Adjustment to How We Calculate Benchmarks
On any performance report that we give you, you will see a benchmark that aligns with the allocation that you are invested in. Here is an example for someone who is invested in a 60% stock and 40% bond portfolio.
The “60% Stock / 40% Bond Benchmark” is a blend of the 4 market segments listed below the blended benchmark1, as well as the Dow Jones US Real Estate Index (which is not listed on the report because it is a very small portion of the blended portfolio and there is limited space).
For this specific benchmark, the bond portion (40%) is represented solely by the Bloomberg Barclays US Aggregate Bond Index. This index represents the investment grade portion of the US market by including about 40-45% of eligible bonds in their index.

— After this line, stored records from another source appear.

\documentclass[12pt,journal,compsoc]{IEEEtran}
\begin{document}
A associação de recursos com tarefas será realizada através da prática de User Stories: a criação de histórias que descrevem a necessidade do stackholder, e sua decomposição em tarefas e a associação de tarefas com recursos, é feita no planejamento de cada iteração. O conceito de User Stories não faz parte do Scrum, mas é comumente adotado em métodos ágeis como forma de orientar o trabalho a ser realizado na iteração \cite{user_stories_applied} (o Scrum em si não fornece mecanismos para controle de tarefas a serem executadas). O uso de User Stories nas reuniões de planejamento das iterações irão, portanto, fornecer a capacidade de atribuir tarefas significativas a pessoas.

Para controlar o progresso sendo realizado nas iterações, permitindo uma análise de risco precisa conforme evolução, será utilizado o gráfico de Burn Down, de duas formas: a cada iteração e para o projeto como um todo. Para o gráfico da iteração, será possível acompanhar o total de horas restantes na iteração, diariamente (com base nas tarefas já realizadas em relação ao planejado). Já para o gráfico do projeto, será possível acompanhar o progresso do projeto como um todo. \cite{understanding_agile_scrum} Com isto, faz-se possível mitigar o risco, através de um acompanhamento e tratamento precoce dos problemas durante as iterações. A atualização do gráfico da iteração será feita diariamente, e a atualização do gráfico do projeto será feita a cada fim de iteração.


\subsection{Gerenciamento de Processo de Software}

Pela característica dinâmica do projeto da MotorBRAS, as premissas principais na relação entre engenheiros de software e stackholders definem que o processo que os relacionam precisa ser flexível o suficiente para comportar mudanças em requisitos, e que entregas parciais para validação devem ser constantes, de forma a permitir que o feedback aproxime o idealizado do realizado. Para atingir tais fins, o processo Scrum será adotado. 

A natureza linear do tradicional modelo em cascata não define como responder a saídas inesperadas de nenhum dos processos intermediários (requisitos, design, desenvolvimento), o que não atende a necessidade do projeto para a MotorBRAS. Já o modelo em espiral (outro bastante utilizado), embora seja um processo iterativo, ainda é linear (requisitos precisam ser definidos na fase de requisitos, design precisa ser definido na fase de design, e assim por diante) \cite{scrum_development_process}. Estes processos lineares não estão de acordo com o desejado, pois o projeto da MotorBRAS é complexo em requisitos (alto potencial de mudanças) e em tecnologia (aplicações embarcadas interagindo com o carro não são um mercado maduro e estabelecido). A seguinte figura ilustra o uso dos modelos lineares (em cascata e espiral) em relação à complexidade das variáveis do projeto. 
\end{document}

While we always thought this was a relatively limited index to measure the bond portion of the portfolio against, it was really the best option we had. Now, after upgrading to a new technology provider, we can expand the blended benchmark (ex: 60% Stock / 40% Bond Benchmark) to include indexes that align with the actual global debt landscape. We’ve already been doing this on the stock portion of the blended benchmark as the weightings are adjusted to reflect the actual global stock landscape (such as how much US markets are weighted versus international or emerging market regions – the blended benchmark reflects the global reality, not the specific weightings in your portfolio).

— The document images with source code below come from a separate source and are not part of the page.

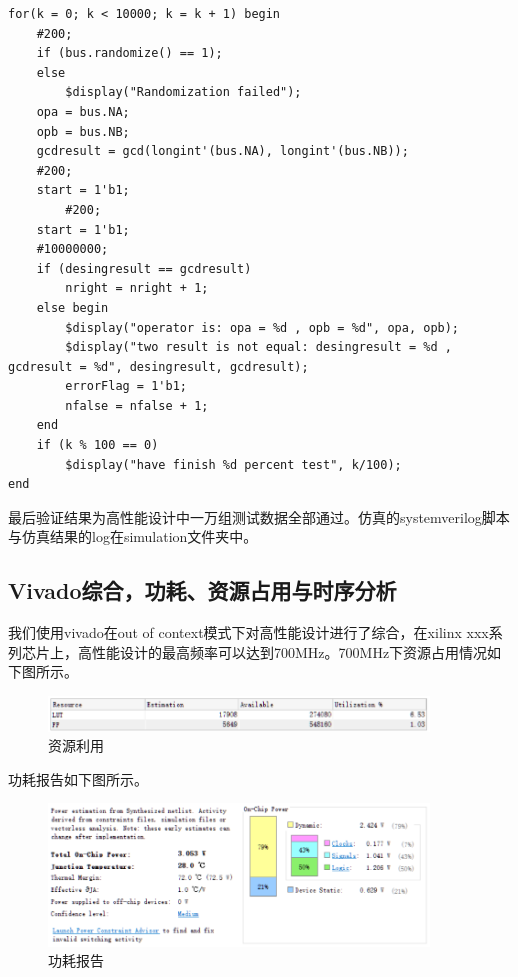 \documentclass[12pt]{article}
\begin{document}
\lstset{language=C}
\begin{lstlisting}
for(k = 0; k < 10000; k = k + 1) begin 
	#200;
	if (bus.randomize() == 1);
	else
		$display("Randomization failed");
	opa = bus.NA;
	opb = bus.NB;
	gcdresult = gcd(longint'(bus.NA), longint'(bus.NB));
	#200;
	start = 1'b1;
        #200;
	start = 1'b1;
	#10000000;
	if (desingresult == gcdresult)
		nright = nright + 1;
	else begin 
		$display("operator is: opa = %d , opb = %d", opa, opb);
		$display("two result is not equal: desingresult = %d , gcdresult = %d", desingresult, gcdresult);
		errorFlag = 1'b1;
		nfalse = nfalse + 1;
	end
	if (k % 100 == 0)
		$display("have finish %d percent test", k/100);	
end
\end{lstlisting}

最后验证结果为高性能设计中一万组测试数据全部通过。仿真的systemverilog脚本与仿真结果的log在simulation文件夹中。

\subsection{Vivado综合，功耗、资源占用与时序分析}
我们使用vivado在out of context模式下对高性能设计进行了综合，在xilinx xxx系列芯片上，高性能设计的最高频率可以达到700MHz。700MHz下资源占用情况如下图所示。

\begin{figure}[H]
\begin{center}
\includegraphics[width=0.9\textwidth]{./yhc_hp/700m_utilization.png}
\caption{资源利用}
\label{700m_utilization}
\end{center}
\end{figure}

功耗报告如下图所示。

\begin{figure}[H]
\begin{center}
\includegraphics[width=0.9\textwidth]{./yhc_hp/700m_power.png}
\caption{功耗报告}
\label{700m_power}
\end{center}
\end{figure}
\end{document}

We are going to leave the report looking the same, but we will add two more indexes to count towards the bond portion of the blended benchmarks (similar to how the Dow Jones US Real Estate Index is contributing to the blended benchmark but is not shown on your report). The two new indexes are: Bloomberg Barclays US Corporate High Yield Bond Index and Bloomberg Barclays Aggregate Ex-USD (Hedged) Index.

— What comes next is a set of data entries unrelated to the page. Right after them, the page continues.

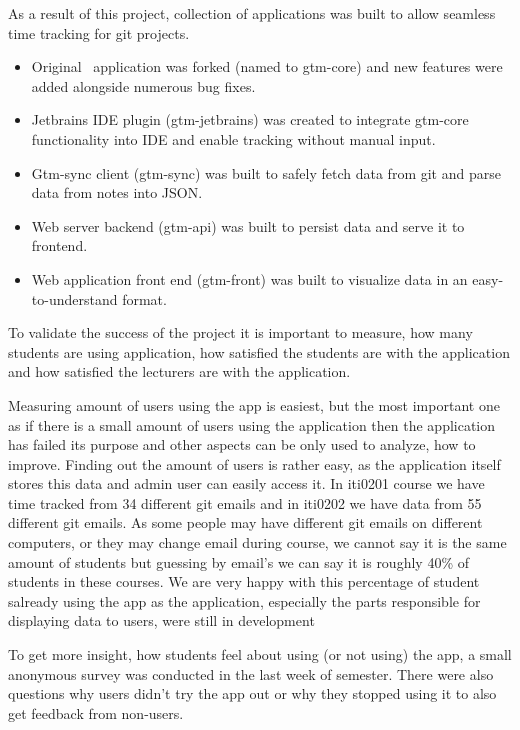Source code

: As a result of this project, collection of applications was built to allow seamless time tracking for git projects.
\begin{itemize}
    \item Original~ application was forked (named to gtm-core) and new features were added
    alongside numerous bug fixes.
    \item Jetbrains IDE plugin (gtm-jetbrains) was created to integrate gtm-core functionality into IDE and enable tracking without manual input.
    \item Gtm-sync client (gtm-sync) was built to safely fetch data from git and parse data from notes into JSON.
    \item Web server backend (gtm-api) was built to persist data and serve it to frontend.
    \item Web application front end (gtm-front) was built to visualize data in an easy-to-understand format.
\end{itemize}

To validate the success of the project it is important to measure, how many students are using application,
how satisfied the students are with the application and how satisfied the lecturers are with the application.

Measuring amount of users using the app is easiest, but the most important one as if there is a small amount of users using
the application then the application has failed its purpose and other aspects can be only used to analyze, how
to improve.
Finding out the amount of users is rather easy, as the application itself stores this data and admin user can easily access it.
In iti0201 course we have time tracked from 34 different git emails and in iti0202 we have data from 55 different git emails.
As some people may have different git emails on different computers, or they may change email during course, we cannot say it
is the same amount of students but guessing by email's we can say it is roughly 40\% of students in these courses.
We are very happy with this percentage of student salready using the app as the application, especially the parts
responsible for displaying data to users, were still in development

To get more insight, how students feel about using (or not using) the app, a small anonymous survey was conducted in the last week of semester.
There were also questions why users didn't try the app out or why they stopped using it to also get feedback from non-users.

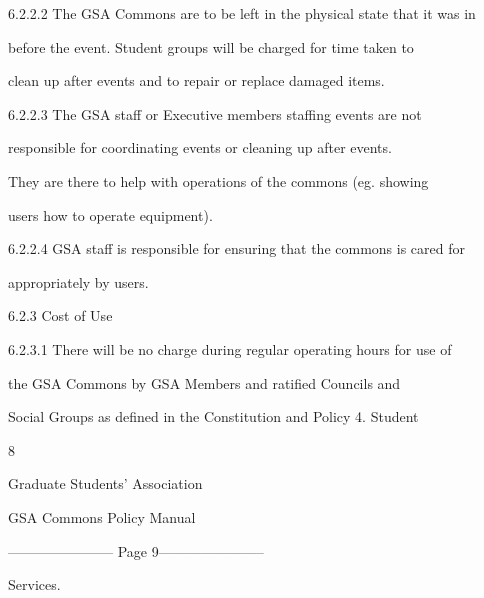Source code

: 6.2.2.2   The GSA Commons are to be left in the physical state that it was in  

            before the event. Student groups will be charged for time taken to  

            clean up after events and to repair or replace damaged items.   



  



6.2.2.3   The  GSA  staff  or  Executive  members  staffing  events  are  not  

            responsible  for  coordinating  events  or  cleaning  up  after  events.  

            They are there to help with operations of the commons (eg. showing  

            users how to operate equipment).   



  



6.2.2.4   GSA  staff is responsible for ensuring that the commons is cared for  

            appropriately by users.  



  



         6.2.3  Cost of Use   



  



6.2.3.1   There  will be no charge during  regular  operating  hours  for use  of  

            the  GSA  Commons  by  GSA  Members  and  ratified  Councils  and  

            Social Groups as defined in the  Constitution  and Policy 4. Student  



                                                      8  

                                     

                                   Graduate Students’ Association  

                                   GSA Commons Policy Manual  

  


----------------------- Page 9-----------------------

            Services.  



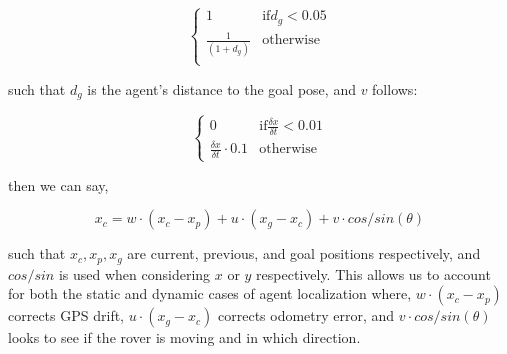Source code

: \[
\begin{cases}
	1 & \text{if} d_g < 0.05 \\
	\frac{1}{(1 + d_g)} & \text{otherwise} \\
\end{cases}
\]

such that $d_g$ is the agent's distance to the goal pose, and $v$ follows:

\[
\begin{cases}
	0 & \text{if} \frac{\delta x}{\delta t} < 0.01 \\
	\frac{\delta x}{\delta t} \cdot 0.1 & \text{otherwise}
\end{cases}
\]

then we can say, 

\begin{equation}
	x_c = w \cdot (x_c - x_p) + u \cdot (x_g - x_c) + v \cdot cos/sin(\theta)
	\label{eq:dy_local}
\end{equation}

such that $x_c, x_p, x_g$ are current, previous, and goal positions respectively, and $cos/sin$ is used when considering $x$ or $y$ respectively. This allows us to account for both the static and dynamic cases of agent localization where, $w \cdot (x_c - x_p)$ corrects GPS drift, $u \cdot (x_g - x_c)$ corrects odometry error, and $v \cdot cos/sin(\theta)$ looks to see if the rover is moving and in which direction.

The weightings of these indexes will be similar to the global bond landscape. If you were in a 100% bond allocation, your underlying benchmark would now be 30% Bloomberg Barclays US Aggregate Bond Index, 5% Bloomberg Barclays US Corporate High Yield Bond Index and 65% Bloomberg Barclays Aggregate Ex-USD (Hedged) Index.
We feel this improves the blended benchmark to more accurately reflect the current global investment landscape and will therefore better reflect any over/under weighting we choose to implement in the portfolios we manage.
1This is a hypothetical example and is not representative of any specific situation. Your results will vary. The hypothetical rates of return used do not reflect the deduction of fees and charges inherent to investing. Weightings in the image are: 42% Russell 3000, 12% MSCI EAFE, 4.2% MSCI Emerging Markets, 1.8% Dow Jones US Real Estate, 40% Bloomberg Barclays US Agg Bond.
Index Definitions:
Russell 3000 Index - a market-capitalization-weighted equity index maintained by the FTSE Russell that tracks the performance of the 3,000 largest U.S.-traded stocks.
EAFE Index - a market-capitalization-weighted equity index maintained by MSCI that covers non-U.S. and Canadian equity markets. It serves as a performance benchmark for the major international equity markets as represented by 21 major MSCI indices from Europe, Australia, and the Middle East.
MSCI Emerging Markets – a float-adjusted market capitalization index maintained by MSCI that is used to measure equity market performance in 26 developing economies.
Dow Jones US Real Estate – an index designed to track the performance of real estate investment trusts (REIT) and other companies that invest directly or indirectly in real estate through development, management, or ownership, including property agencies.
Bloomberg Barclays US Agg Bond - a broad base, market capitalization-weighted bond market index representing intermediate term investment grade bonds traded in the United States.